Also found in higher altitudes, potatoes and oca grow at elevations ranging from 3,000 to 4,300 m. Cultivated in large rotative fields, potatoes are planted the first year, oca the second, and barley the third. After this the aynoqa (Aymara name) or ghapana (Quechua name) lie fallow for five or more years. Rivaling the Irish, Aymaras eat potatoes for five meals during the day. Principal meals consist of quinoa or potato soup and a heaping bowl of many varieties of boiled potatoes. The potato skins are given to the guinea pigs. In spite of the nutritional value of the peels, Aymaras as well as other Andeans consider eating them pi-like behavior. (Nutritionists should not hope to change this view.) The peeled potatoes are dipped in a spicy hot sauce called afí (chili peppers and tomatoes). The meal is very bland and relatively tasteless for Westerners, but Aymaras relish the different species of potatoes, popping them into their mouths and commenting whether the potato is a "Red Maiden," "Bitter Potato," or some other of the hundred or more varieties that they cultivate. Aymaras freeze-dry potatoes to make Ch'uño by laying potatoes on the ground during June, the coldest month, to freeze at night and sweat from the sun during the day while they shuffle through them, squeezing out the water, so that they shrink to the size of marbles. Ch'uño has four times the energy value in calories as that of unprocessed potatoes.

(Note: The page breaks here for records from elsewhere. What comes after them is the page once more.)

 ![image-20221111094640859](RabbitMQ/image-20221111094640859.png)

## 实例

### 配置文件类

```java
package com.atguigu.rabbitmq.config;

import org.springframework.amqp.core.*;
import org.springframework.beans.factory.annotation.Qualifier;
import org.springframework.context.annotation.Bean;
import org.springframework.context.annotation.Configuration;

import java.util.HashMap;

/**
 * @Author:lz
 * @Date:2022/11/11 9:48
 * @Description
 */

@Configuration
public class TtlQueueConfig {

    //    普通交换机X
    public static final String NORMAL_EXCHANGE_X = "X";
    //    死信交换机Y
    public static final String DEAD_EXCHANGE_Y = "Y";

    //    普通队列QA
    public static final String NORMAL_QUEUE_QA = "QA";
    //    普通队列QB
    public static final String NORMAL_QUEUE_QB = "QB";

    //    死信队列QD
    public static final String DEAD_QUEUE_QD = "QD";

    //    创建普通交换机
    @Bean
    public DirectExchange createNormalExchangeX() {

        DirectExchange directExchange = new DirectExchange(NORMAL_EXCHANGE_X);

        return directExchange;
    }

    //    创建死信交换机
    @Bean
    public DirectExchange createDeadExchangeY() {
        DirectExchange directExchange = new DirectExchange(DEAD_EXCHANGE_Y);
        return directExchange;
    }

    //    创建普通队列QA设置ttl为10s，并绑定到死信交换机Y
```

Maize grows between 2,000 and 2,500 m in the Yungas, where the annual rainfall is more than 3,000 mm; in the Beni region at lesss than 200 m above sea level; and on the Isla del Sol of Lake Titicaca at 3,814 m. Major production areas in Bolivia are the mesothermic valleys of Cochabamba, Santa Cruz, and Chuquisaca (Cárdenas 1969:86-109). Maize is a prestigious and basic cereal with high nutritional value, but it is not as commonly used in the Andes as in Mexico. Aymaras eat maize in soup for the wet or first course of the meal and as choclo (corn on the cob) for the dry or second course of the meal. They also prepare a cake, humintas, from crushed kernels, salt, sugar, and cheese wrapped in corn leaves and boiled in water or baked in the oven. The kernels are prepared in many fashions to accompany meat and potatoes for the second dish. Maize, as well as quinoa and cañahua, is used to make a fermented beverage, chicha. These are only a few traditional foods grown at various altitudinal levels.

The Aymaras of the Department of Oruro live on the Aliplano (3,600 to 4,300 m). They grow potatoes, quinoa, and oca; herd alpacas, llamas, and sheep; and raise hogs, guinea pigs and chickens. Aymaras have adapted to verticality by specialized agriculture and herding in the zones occupied by a community and by exchange of resources with people living in different zones. Highland herders trade llama meat for potatoes, oca, and barley of the Altiplano; for cereals of the valleys; and for fruits and vegetables of the Yungas. Brooke Thomas (1972) showed that among the Quechua of Nuñoa, Peru, potato cultivators expended more energy than was received from eating their crop, but that this disproportion was balanced by trading potatoes for llama meat which required little energy input and provided high energy value. Traditionally, Aymaras maintain links among the different levels so that after harvest they barter their produce for that of other zones. Presently, many households in the Altiplano have relatives living in the Yungas and Valleys of Cochabamba and Santa Cruz. Moreover, many Aymaras travel seasonally to the Chapare region for work in coca production. When they return, they bring back produce from this Yungas region. Fairs and fiestas are also occasions of interzonal trading. It is not uncommon, then, to find fresh fruit and vegetables from the Yungas in the households of Aymaras living in semidesert regions of the Altiplano.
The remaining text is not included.